### Exercise brief
From the entries that follow, pick out all lines holding "Google".

Top of Stored data

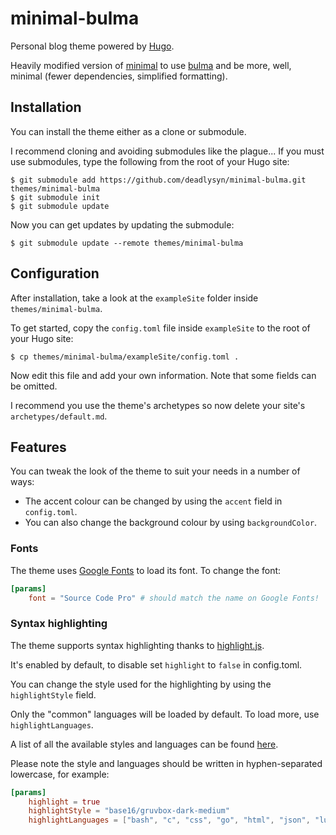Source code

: # minimal-bulma

Personal blog theme powered by [Hugo](https://gohugo.io).

Heavily modified version of [minimal](https://github.com/calintat/minimal)
to use [bulma](https://bulma.io) and be more, well, minimal (fewer
dependencies, simplified formatting).

## Installation

You can install the theme either as a clone or submodule.

I recommend cloning and avoiding submodules like the plague... If you must
use submodules, type the following from the root of your Hugo site:

```
$ git submodule add https://github.com/deadlysyn/minimal-bulma.git themes/minimal-bulma
$ git submodule init
$ git submodule update
```

Now you can get updates by updating the submodule:

```
$ git submodule update --remote themes/minimal-bulma
```

## Configuration

After installation, take a look at the `exampleSite` folder inside `themes/minimal-bulma`.

To get started, copy the `config.toml` file inside `exampleSite` to the root of your Hugo site:

```
$ cp themes/minimal-bulma/exampleSite/config.toml .
```

Now edit this file and add your own information. Note that some fields can be omitted.

I recommend you use the theme's archetypes so now delete your site's `archetypes/default.md`.

## Features

You can tweak the look of the theme to suit your needs in a number of ways:

- The accent colour can be changed by using the `accent` field in `config.toml`.
- You can also change the background colour by using `backgroundColor`.

### Fonts

The theme uses [Google Fonts](https://fonts.google.com) to load its font. To change the font:

```toml
[params]
    font = "Source Code Pro" # should match the name on Google Fonts!
```

### Syntax highlighting

The theme supports syntax highlighting thanks to [highlight.js](https://highlightjs.org).

It's enabled by default, to disable set `highlight` to `false` in config.toml.

You can change the style used for the highlighting by using the `highlightStyle` field.

Only the "common" languages will be loaded by default. To load more, use `highlightLanguages`.

A list of all the available styles and languages can be found [here](https://highlightjs.org/static/demo/).

Please note the style and languages should be written in hyphen-separated lowercase, for example:

```toml
[params]
    highlight = true
    highlightStyle = "base16/gruvbox-dark-medium"
    highlightLanguages = ["bash", "c", "css", "go", "html", "json", "lua", "yaml"]
```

Bottom of Stored data

### Response area
The theme uses [Google Fonts](https://fonts.google.com) to load its font. To change the font:
    font = "Source Code Pro" # should match the name on Google Fonts!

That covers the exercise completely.